For a few moments he could see little or nothing; but the smells of dew and elder bloom were unchanged and his nose brushed against cool grass blades. He sat up and looked about him. There was no creature nearby.

       
"Who's there?" he said.

       
There was silence, and he was about to speak again when the voice replied, "Zorn! O zorn!"

       
It came from the hedge along the side of the field. Hazel turned toward the sound and in a few moments made out, under a clump of hemlock, the hunched shape of a rabbit. He approached it and said, "Who are you?" but there was no reply.

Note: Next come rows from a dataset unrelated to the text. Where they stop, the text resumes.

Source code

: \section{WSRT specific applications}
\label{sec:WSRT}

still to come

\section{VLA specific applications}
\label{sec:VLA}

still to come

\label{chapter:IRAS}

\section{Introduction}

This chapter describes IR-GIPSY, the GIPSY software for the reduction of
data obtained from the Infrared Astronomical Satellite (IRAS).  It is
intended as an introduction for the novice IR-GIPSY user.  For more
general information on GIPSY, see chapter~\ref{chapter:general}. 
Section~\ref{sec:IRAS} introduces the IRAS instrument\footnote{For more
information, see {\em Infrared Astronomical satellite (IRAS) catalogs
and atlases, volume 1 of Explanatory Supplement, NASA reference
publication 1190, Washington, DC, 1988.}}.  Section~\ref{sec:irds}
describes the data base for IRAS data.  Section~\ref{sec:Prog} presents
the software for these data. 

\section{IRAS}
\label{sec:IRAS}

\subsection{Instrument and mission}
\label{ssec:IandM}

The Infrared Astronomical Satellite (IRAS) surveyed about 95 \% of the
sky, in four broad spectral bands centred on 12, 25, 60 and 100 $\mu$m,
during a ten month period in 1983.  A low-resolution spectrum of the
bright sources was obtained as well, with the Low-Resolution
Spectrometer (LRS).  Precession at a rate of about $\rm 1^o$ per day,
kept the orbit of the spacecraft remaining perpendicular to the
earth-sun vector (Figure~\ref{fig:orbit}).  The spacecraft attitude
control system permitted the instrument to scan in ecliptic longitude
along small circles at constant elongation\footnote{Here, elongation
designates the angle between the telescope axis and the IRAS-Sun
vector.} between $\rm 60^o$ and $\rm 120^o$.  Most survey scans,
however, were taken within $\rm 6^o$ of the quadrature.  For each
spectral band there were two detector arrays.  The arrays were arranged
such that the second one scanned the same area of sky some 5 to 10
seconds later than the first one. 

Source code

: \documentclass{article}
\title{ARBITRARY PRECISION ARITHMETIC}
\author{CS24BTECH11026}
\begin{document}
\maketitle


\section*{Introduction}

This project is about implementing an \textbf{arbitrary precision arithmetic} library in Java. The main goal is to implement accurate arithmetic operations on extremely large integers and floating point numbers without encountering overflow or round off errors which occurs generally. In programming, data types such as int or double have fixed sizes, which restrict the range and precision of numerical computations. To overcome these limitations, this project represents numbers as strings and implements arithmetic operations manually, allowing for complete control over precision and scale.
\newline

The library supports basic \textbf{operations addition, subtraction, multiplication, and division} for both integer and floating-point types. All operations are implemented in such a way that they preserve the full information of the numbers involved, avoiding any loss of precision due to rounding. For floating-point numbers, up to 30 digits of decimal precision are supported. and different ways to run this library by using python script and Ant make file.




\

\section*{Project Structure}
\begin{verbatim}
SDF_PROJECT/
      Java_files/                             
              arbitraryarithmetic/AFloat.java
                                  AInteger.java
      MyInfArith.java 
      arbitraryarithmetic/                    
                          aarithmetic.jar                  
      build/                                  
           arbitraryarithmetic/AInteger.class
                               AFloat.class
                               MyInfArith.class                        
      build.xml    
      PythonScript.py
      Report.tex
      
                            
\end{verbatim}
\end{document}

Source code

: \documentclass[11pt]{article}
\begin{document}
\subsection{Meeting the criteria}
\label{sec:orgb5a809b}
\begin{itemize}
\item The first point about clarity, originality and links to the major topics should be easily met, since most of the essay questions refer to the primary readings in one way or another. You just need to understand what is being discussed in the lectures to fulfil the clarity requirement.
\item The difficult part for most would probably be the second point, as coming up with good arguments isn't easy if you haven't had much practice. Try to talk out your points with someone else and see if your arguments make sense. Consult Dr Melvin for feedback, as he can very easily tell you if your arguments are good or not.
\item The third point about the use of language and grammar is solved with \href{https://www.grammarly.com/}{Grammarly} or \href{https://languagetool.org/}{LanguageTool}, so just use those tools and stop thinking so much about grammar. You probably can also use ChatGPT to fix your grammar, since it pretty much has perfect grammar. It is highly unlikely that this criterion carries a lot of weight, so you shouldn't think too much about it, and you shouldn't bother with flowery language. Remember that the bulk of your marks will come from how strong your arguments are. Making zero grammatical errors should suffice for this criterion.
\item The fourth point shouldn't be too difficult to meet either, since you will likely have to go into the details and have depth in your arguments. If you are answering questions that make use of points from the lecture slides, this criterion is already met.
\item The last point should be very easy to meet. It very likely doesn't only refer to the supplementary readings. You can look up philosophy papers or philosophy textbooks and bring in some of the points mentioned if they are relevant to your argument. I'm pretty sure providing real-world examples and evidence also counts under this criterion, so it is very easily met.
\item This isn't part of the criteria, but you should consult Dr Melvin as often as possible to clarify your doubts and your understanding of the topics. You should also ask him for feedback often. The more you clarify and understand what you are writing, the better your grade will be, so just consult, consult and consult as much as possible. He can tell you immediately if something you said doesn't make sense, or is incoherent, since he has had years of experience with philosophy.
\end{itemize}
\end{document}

As he hesitated, he heard a movement behind him.

       
"I'm here, Hazel," said Dandelion, in a kind of choking gasp.

       
Together they went closer. The figure did not move as they came up. In the faint starlight they both saw a rabbit as real as themselves: a rabbit in the last stages of exhaustion, its back legs trailing behind its flattened rump as though paralyzed: a rabbit that stared, white-eyed, from one side to the other, seeing nothing, yet finding no respite from its fear, and then fell to licking wretchedly at one ripped and bloody ear that drooped across its face: a rabbit that suddenly cried and wailed as though entreating the Thousand to come from every quarter to rid it of a misery too terrible to be borne.

       
It was Captain Holly of the Sandleford Owsla.

 

 

*
Bigwig's word was
hlessil
, which I have rendered in various places in the story as wanderers, scratchers, vagabonds. A
hlessi
is a rabbit living in the open, without a hole. Solitary bucks and unmated rabbits who are wandering do this for quite long periods, especially in summer. Bucks do not usually dig much in any case, although they will scratch shallow shelters or make use of existing holes where these are available. Real digging is done for the most part by does preparing for litters.

 

 

*
Zorn
means "finished" or "destroyed," in the sense of some terrible catastrophe.